How to complete this task: Write out, word for word, the part of the listing below that opens with the line containing "- If either" and closes with the line containing "- If neither", keeping both of those lines and adding no others.

Provided records:

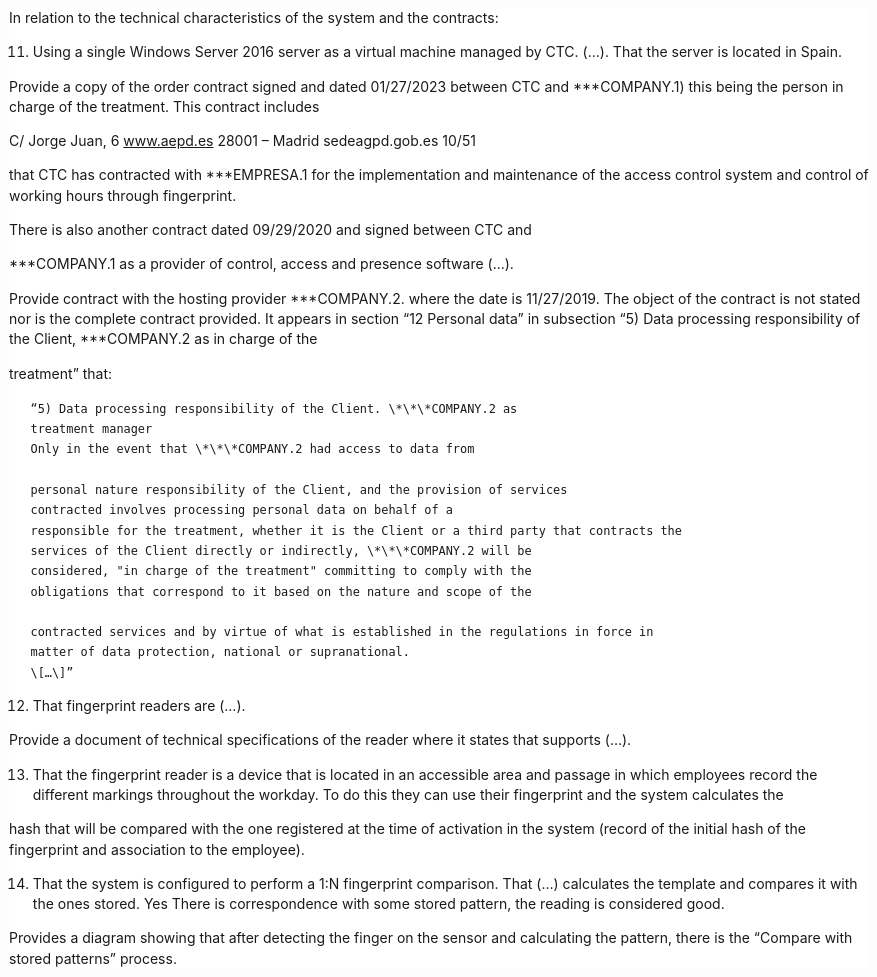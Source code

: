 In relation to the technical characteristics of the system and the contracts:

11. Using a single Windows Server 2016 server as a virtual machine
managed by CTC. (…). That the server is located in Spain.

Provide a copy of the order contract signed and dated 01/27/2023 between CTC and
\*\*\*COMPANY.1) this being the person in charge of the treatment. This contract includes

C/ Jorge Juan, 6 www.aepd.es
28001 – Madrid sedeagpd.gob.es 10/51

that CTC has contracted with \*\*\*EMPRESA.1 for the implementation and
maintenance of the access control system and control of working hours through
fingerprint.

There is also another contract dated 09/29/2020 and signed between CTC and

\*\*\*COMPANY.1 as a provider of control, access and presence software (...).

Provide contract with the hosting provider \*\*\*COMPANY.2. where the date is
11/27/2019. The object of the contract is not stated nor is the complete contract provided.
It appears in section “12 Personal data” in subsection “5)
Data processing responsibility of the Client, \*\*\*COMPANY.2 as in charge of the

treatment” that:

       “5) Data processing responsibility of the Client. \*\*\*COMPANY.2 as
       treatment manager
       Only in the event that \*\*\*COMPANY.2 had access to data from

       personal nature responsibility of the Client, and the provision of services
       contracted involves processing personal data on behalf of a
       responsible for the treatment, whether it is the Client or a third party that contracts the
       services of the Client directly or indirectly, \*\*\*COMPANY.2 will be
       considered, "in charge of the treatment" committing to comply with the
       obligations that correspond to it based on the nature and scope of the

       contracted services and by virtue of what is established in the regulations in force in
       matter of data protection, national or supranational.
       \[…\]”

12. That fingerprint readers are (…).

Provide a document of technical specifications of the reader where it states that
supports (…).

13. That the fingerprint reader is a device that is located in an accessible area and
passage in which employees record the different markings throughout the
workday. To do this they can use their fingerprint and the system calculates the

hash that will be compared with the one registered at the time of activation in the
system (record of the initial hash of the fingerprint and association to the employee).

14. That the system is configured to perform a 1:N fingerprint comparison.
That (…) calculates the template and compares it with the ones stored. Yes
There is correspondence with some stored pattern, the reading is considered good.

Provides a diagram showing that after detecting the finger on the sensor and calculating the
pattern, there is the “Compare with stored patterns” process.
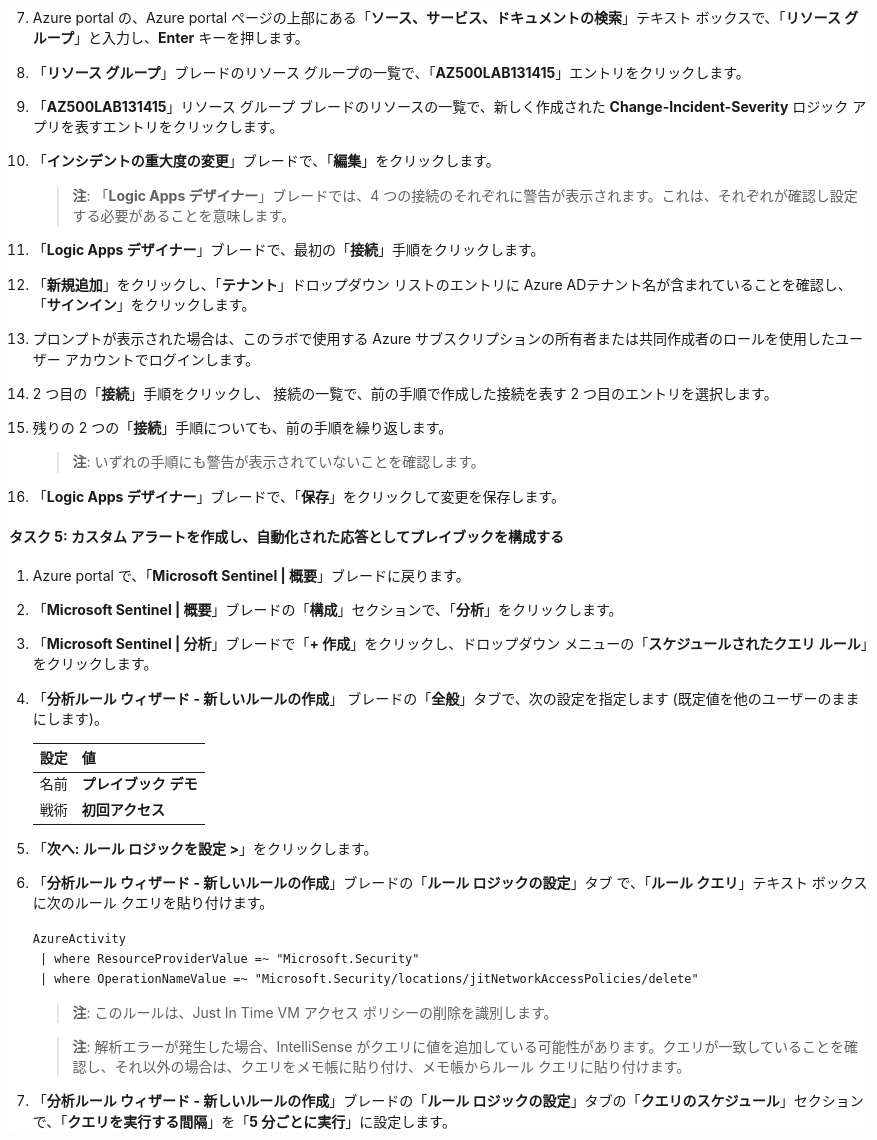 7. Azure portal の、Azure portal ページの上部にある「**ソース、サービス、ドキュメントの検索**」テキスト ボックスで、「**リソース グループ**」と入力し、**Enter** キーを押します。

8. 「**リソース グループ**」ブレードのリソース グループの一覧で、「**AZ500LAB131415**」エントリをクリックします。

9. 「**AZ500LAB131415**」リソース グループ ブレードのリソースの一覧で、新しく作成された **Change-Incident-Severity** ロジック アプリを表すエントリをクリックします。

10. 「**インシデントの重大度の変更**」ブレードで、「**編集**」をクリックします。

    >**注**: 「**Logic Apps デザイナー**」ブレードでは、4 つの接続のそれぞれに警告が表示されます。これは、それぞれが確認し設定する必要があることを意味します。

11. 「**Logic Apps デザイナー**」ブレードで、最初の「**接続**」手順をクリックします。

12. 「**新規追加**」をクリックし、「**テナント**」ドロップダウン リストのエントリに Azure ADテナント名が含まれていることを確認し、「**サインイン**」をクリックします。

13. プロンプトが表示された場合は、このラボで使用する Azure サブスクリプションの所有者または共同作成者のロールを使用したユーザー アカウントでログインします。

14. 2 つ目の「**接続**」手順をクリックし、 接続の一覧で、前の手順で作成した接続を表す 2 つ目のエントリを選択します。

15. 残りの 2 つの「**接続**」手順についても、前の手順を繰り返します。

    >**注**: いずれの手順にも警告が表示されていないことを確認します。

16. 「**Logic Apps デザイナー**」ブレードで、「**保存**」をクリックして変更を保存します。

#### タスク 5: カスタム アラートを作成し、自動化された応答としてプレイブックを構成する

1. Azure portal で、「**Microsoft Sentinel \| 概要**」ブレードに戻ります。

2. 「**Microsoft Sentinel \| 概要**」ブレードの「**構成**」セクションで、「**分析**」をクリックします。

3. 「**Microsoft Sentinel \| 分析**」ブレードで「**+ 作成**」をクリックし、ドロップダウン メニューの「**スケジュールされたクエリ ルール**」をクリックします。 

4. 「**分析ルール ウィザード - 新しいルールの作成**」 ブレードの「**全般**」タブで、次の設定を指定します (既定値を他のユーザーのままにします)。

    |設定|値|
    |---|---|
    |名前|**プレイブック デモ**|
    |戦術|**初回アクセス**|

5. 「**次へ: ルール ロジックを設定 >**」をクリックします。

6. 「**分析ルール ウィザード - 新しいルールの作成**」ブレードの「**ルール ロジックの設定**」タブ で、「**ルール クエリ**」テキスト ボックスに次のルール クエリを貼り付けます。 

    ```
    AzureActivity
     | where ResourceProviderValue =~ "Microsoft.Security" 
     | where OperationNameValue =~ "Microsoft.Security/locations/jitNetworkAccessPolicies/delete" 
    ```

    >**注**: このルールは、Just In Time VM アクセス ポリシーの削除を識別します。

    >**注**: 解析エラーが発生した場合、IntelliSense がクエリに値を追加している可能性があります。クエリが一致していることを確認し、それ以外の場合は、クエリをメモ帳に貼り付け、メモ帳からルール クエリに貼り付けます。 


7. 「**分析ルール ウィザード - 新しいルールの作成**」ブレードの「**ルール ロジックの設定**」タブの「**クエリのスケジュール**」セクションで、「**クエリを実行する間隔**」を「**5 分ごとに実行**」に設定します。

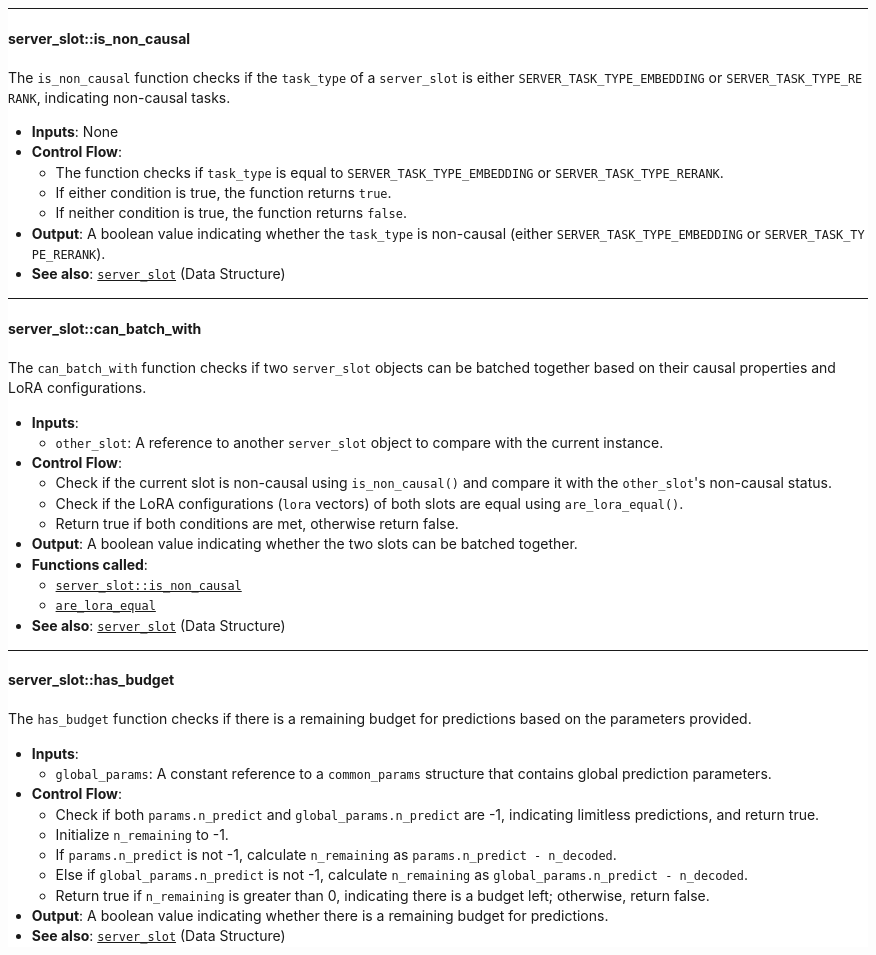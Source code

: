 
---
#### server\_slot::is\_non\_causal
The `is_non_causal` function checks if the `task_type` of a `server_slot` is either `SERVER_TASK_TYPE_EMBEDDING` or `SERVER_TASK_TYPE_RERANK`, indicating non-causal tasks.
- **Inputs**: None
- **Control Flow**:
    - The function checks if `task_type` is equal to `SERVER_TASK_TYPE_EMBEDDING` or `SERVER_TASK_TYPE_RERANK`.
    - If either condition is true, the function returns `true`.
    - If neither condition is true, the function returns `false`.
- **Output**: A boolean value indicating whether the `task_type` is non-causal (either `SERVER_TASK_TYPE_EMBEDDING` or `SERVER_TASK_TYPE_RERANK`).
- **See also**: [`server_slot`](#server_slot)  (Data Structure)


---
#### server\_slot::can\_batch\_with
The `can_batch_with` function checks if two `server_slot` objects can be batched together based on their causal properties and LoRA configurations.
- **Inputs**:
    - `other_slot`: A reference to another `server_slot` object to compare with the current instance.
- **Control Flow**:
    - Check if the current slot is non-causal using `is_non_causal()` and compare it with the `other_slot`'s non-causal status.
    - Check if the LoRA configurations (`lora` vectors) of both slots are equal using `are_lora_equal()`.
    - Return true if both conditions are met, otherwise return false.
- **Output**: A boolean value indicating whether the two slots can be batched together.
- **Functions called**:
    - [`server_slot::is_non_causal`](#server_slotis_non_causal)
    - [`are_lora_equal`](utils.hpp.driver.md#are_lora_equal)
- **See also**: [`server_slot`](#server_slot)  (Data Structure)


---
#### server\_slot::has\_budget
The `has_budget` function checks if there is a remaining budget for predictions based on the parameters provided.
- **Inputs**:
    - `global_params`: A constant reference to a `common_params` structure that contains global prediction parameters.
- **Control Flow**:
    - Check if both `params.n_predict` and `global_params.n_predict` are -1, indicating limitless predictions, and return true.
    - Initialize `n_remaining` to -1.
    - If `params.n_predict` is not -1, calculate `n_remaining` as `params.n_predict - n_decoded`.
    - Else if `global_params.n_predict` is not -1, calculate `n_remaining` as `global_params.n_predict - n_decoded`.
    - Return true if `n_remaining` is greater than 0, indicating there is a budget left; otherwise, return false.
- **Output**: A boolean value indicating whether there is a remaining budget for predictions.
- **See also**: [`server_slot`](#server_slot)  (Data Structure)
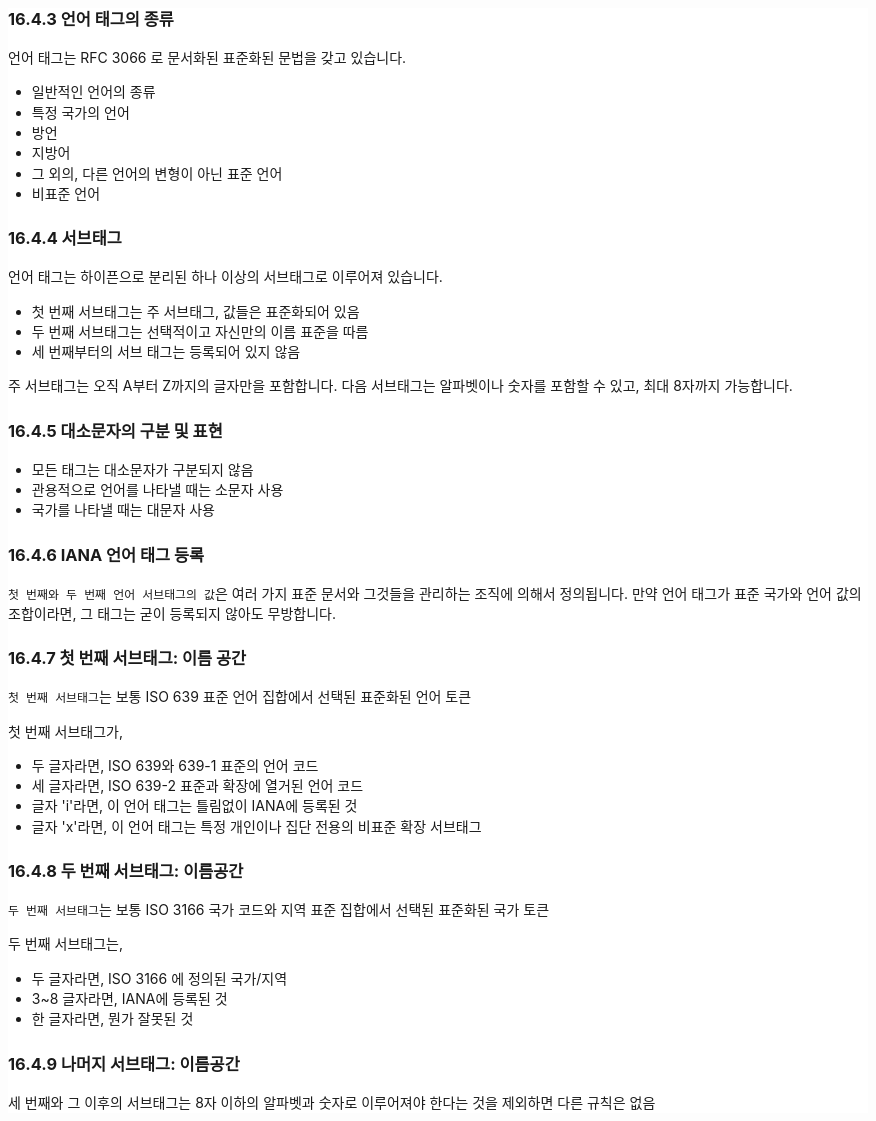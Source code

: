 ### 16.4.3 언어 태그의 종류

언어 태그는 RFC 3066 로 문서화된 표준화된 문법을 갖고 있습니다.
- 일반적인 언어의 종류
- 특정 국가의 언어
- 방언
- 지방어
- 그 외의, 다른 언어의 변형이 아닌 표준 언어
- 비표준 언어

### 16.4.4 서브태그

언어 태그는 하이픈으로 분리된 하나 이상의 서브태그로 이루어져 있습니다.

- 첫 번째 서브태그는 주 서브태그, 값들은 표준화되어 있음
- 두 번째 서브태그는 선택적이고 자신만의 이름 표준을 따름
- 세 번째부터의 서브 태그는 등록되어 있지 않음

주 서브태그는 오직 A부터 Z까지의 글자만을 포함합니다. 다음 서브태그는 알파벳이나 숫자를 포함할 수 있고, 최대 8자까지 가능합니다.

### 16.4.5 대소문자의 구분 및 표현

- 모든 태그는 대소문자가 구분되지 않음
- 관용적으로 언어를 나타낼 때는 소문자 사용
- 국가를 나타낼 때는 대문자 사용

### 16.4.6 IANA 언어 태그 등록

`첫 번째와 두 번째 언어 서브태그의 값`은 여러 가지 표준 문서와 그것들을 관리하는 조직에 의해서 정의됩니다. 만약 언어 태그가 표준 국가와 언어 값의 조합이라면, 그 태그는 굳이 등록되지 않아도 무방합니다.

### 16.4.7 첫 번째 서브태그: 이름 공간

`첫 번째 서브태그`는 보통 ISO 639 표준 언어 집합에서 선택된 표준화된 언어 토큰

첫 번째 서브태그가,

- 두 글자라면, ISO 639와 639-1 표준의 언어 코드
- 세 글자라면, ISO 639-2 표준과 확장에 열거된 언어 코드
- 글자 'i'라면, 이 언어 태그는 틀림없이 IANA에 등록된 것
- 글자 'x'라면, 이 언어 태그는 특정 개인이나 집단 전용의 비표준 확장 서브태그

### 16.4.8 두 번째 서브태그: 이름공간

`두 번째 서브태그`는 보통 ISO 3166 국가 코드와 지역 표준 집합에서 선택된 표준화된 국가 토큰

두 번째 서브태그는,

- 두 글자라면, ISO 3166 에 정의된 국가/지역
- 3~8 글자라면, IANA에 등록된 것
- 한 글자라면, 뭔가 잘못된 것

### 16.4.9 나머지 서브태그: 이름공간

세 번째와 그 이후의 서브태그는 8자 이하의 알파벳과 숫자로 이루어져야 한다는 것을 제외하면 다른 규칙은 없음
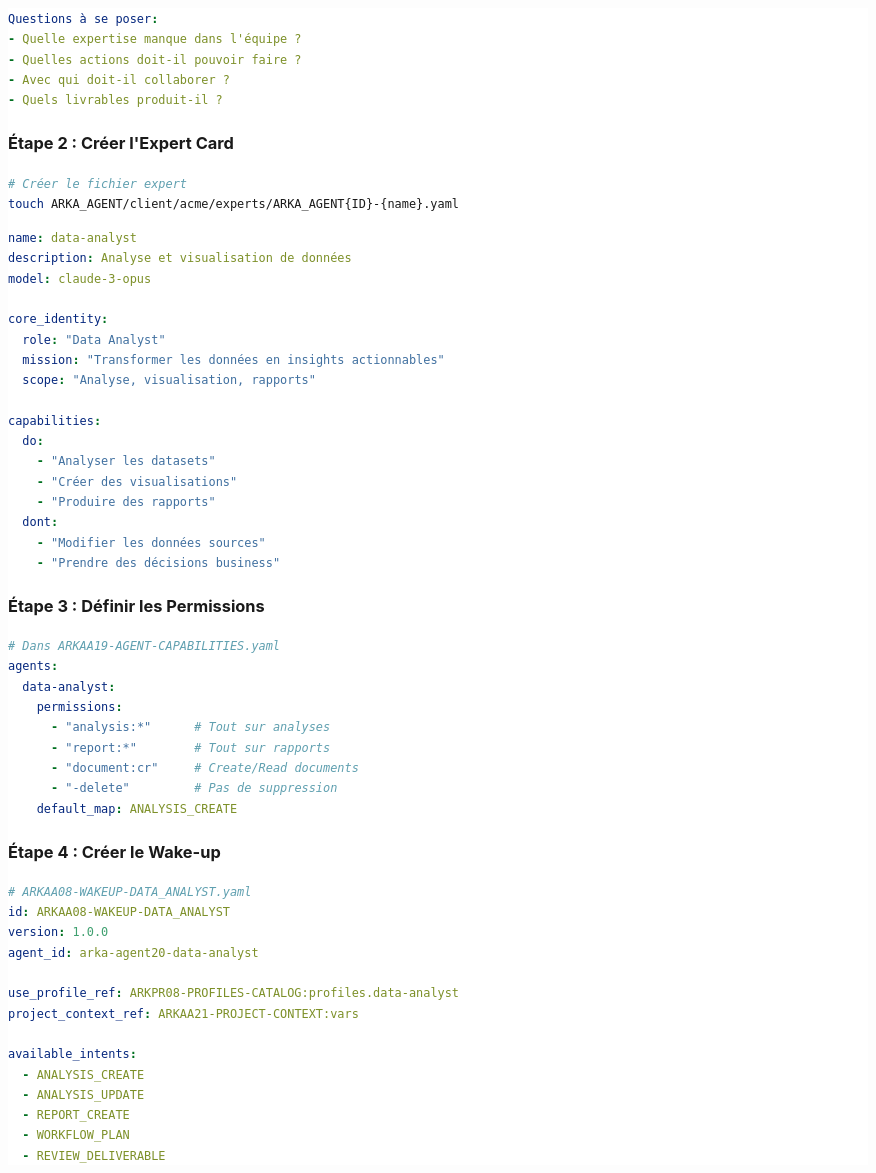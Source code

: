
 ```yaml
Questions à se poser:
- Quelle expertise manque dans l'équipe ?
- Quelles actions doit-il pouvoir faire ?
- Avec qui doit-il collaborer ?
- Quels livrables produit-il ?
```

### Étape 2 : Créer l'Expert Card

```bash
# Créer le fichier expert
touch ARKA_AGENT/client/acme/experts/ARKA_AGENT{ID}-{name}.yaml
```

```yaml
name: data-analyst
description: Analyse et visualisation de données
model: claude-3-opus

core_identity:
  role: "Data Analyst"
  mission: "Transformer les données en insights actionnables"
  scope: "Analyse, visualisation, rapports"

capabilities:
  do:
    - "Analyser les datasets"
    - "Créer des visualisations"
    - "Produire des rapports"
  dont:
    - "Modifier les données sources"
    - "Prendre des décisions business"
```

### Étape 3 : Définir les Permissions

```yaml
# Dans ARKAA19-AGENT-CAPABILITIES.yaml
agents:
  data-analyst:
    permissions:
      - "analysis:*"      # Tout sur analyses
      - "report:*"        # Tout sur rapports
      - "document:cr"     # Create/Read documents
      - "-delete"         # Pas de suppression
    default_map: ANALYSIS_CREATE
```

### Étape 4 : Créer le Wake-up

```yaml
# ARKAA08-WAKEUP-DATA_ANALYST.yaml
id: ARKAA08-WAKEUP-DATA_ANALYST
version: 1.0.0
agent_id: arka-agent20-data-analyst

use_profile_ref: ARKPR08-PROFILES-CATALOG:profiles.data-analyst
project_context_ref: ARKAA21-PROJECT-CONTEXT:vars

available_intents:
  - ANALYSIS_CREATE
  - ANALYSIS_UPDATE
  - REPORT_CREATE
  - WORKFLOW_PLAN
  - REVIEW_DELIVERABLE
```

Solution for this exercise:
    - If either condition is true, the function returns `true`.
    - If neither condition is true, the function returns `false`.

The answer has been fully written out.